Activity> The listing below is the input. Say how many of its lines contain "Installation", giving the number alone.

Exercise inputs>

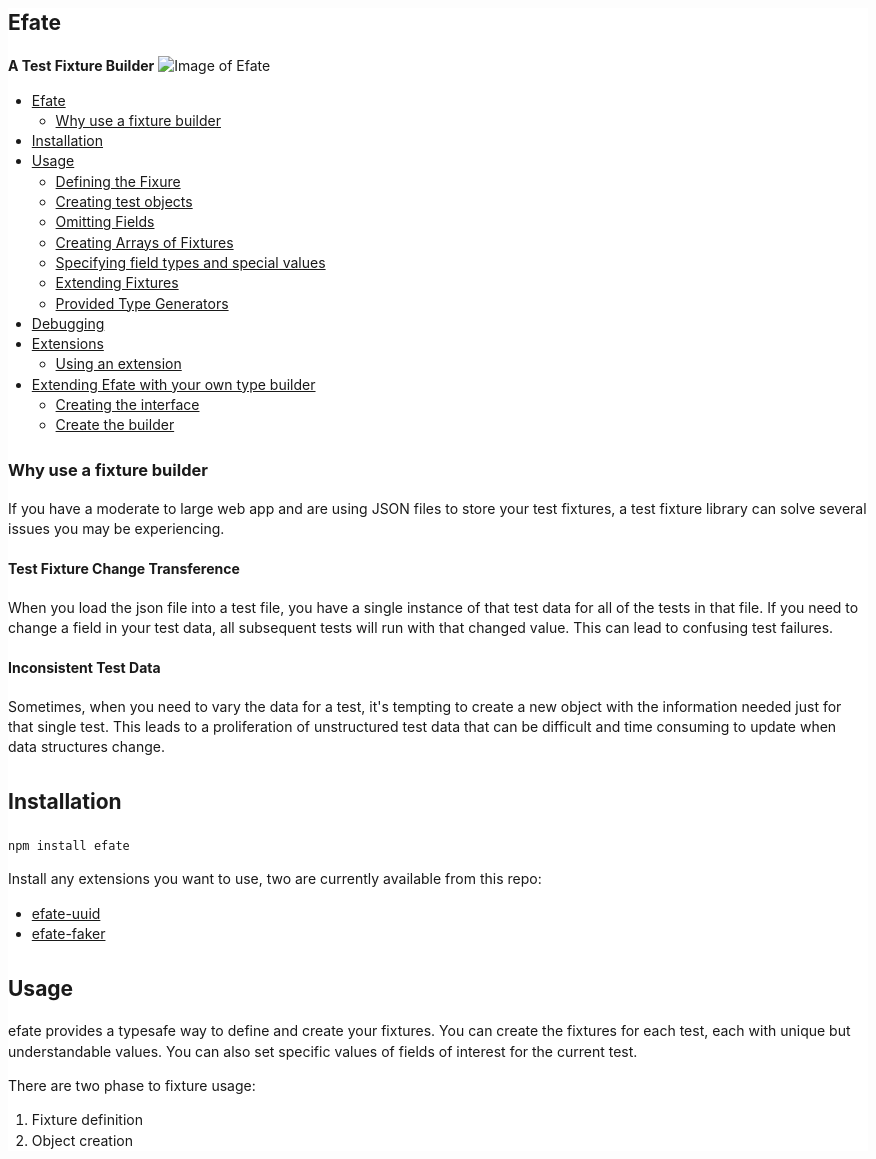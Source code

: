 ## Efate
**A Test Fixture Builder**
![Image of Efate](https://www.shoreexcursionsgroup.com/img/tour/SPPVEFATE-2.jpg)
- [Efate](#efate)
  - [Why use a fixture builder](#why-use-a-fixture-builder)
- [Installation](#installation)
- [Usage](#usage)
  - [Defining the Fixure](#defining-the-fixure)
  - [Creating test objects](#creating-test-objects)
  - [Omitting Fields](#omitting-fields)
  - [Creating Arrays of Fixtures](#creating-arrays-of-fixtures)
  - [Specifying field types and special values](#specifying-field-types-and-special-values)
  - [Extending Fixtures](#extending-fixtures)
  - [Provided Type Generators](#provided-type-generators)
- [Debugging](#debugging)
- [Extensions](#extensions)
  - [Using an extension](#using-an-extension)
- [Extending Efate with your own type builder](#extending-efate-with-your-own-type-builder)
  - [Creating the interface](#creating-the-interface)
  - [Create the builder](#create-the-builder)
### Why use a fixture builder
If you have a moderate to large web app and are using JSON files to store your test fixtures, a test fixture library can solve several issues you may be experiencing.
#### Test Fixture Change Transference
When you load the json file into a test file, you have a single instance of that test data for all of the tests in that file.  If you need to change a field in your test data, all subsequent tests will run with that changed value.  This can lead to confusing test failures.
#### Inconsistent Test Data
Sometimes, when you need to vary the data for a test, it's tempting to create a new object with the information needed just for that single test.  This leads to a proliferation of unstructured test data that can be difficult and time consuming to update when data structures change.
#### 
## Installation

```
npm install efate 
```
Install any extensions you want to use, two are currently available from this repo:
- [efate-uuid](https://github.com/jcteague/efate/tree/master/packages/efate-uuid)
- [efate-faker](https://github.com/jcteague/efate/tree/master/packages/efate-faker)

## Usage
efate provides a typesafe way to define and create your fixtures. You can create the fixtures for each test, each with unique but understandable values.  You can also set specific values of fields of interest for the current test.

There are two phase to fixture usage:
1. Fixture definition
2. Object creation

Answer for the task> 2